Decker and Bonham have taken scrupulous care to conceal their activities from the South African authorities. But Idi Amin, dictator of Uganda and the leader of black Africa, has learned of the existence of Ultimate Test, and he has ordered a force of guerillas to descend on the camp and eliminate its inhabitants. Of course, Amin would prefer that none of the people at Ultimate Test die quickly........

McCoy clearly intended 'Atrocity Week' to be over the top in terms of its reliance on explicit descriptions of the torture, and violent deaths, of men and animals. These are salted with pornographic passages describing rough sex and rape. So there is no doubt that 'Atrocity Week' deserves enshrinement (if that's the right word) in the Splatterpunk Canon.

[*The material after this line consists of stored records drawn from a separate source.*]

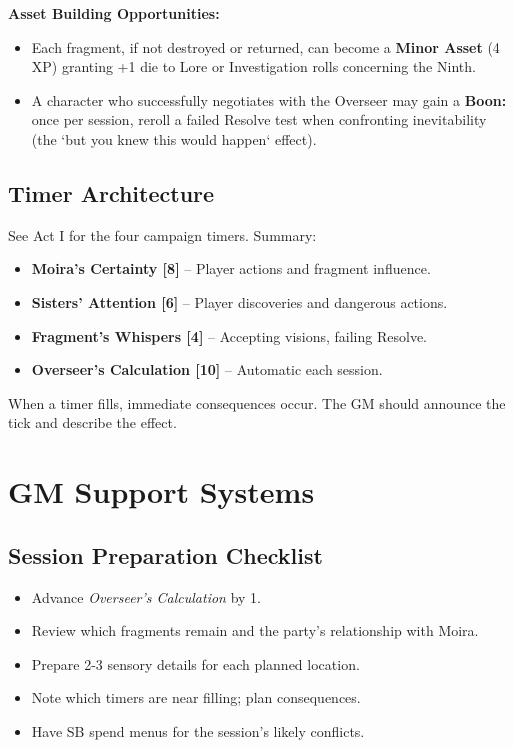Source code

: \documentclass[11pt]{article}
\begin{document}
\textbf{Asset Building Opportunities:}
\begin{itemize}
    \item Each fragment, if not destroyed or returned, can become a \textbf{Minor Asset} (4 XP) granting +1 die to Lore or Investigation rolls concerning the Ninth.
    \item A character who successfully negotiates with the Overseer may gain a \textbf{Boon:} once per session, reroll a failed Resolve test when confronting inevitability (the `but you knew this would happen` effect).
\end{itemize}

\subsection{Timer Architecture}

See Act I for the four campaign timers. Summary:

\begin{itemize}
    \item \textbf{Moira's Certainty [8]} -- Player actions and fragment influence.
    \item \textbf{Sisters' Attention [6]} -- Player discoveries and dangerous actions.
    \item \textbf{Fragment's Whispers [4]} -- Accepting visions, failing Resolve.
    \item \textbf{Overseer's Calculation [10]} -- Automatic each session.
\end{itemize}

When a timer fills, immediate consequences occur. The GM should announce the tick and describe the effect.

\section{GM Support Systems}

\subsection{Session Preparation Checklist}
\begin{itemize}
    \item[$\square$] Advance \textit{Overseer's Calculation} by 1.
    \item[$\square$] Review which fragments remain and the party's relationship with Moira.
    \item[$\square$] Prepare 2-3 sensory details for each planned location.
    \item[$\square$] Note which timers are near filling; plan consequences.
    \item[$\square$] Have SB spend menus for the session's likely conflicts.
\end{itemize}
\end{document}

But as a novel, 'Atrocity' is something of a dud. The middle section of the book belabors one manhunt after another, while reminding the reader on a regular basis that the manhunters truly are reprehensible people.

The confrontation with the guerillas doesn't start until page 254 of the Grafton edition, and while the ensuing chapters deliver considerable action, and would seem sufficient to end the novel in an effective manner, author McCoy elects to prolong the narrative past a logical stopping point. He introduces additional chapters that feature plotting so contrived, and so dependent on comic book-style coincidence, that they undermine the narrative and induce eye-rolling on the part of the reader all the way to the final paragraph. 

[ For another review of 'Atrocity Week', readers are directed to the Trash Menace blog (warning: that review has some spoilers). ]

Summing up, if you are among the cognoscenti of splatterpunk or 'shock' literature, then searching out 'Atrocity Week' may be worth your while. All others can pass on this novel. 

1 comment:

pickensjim@gmail.com said...

I found this book to be very entertaining and the fact that it didn't get on it's soapbox and preach like so many books and movies do today but rather bitchslap you with the harsh realty that life is cheap in Africa especially in the cold war/ post colonial era is what to me makes this book classic exploitation literature and the characters range from having some sort of ethics ( Curtis Bill Bonham) to being downright degenerates ( Vincent) to being completely fucked up ( our three hunters) Don't believe that anyone in Hollywood could or would want to adapt this book into a film although if done faithfully will be successful at the box office due to the controversy alone.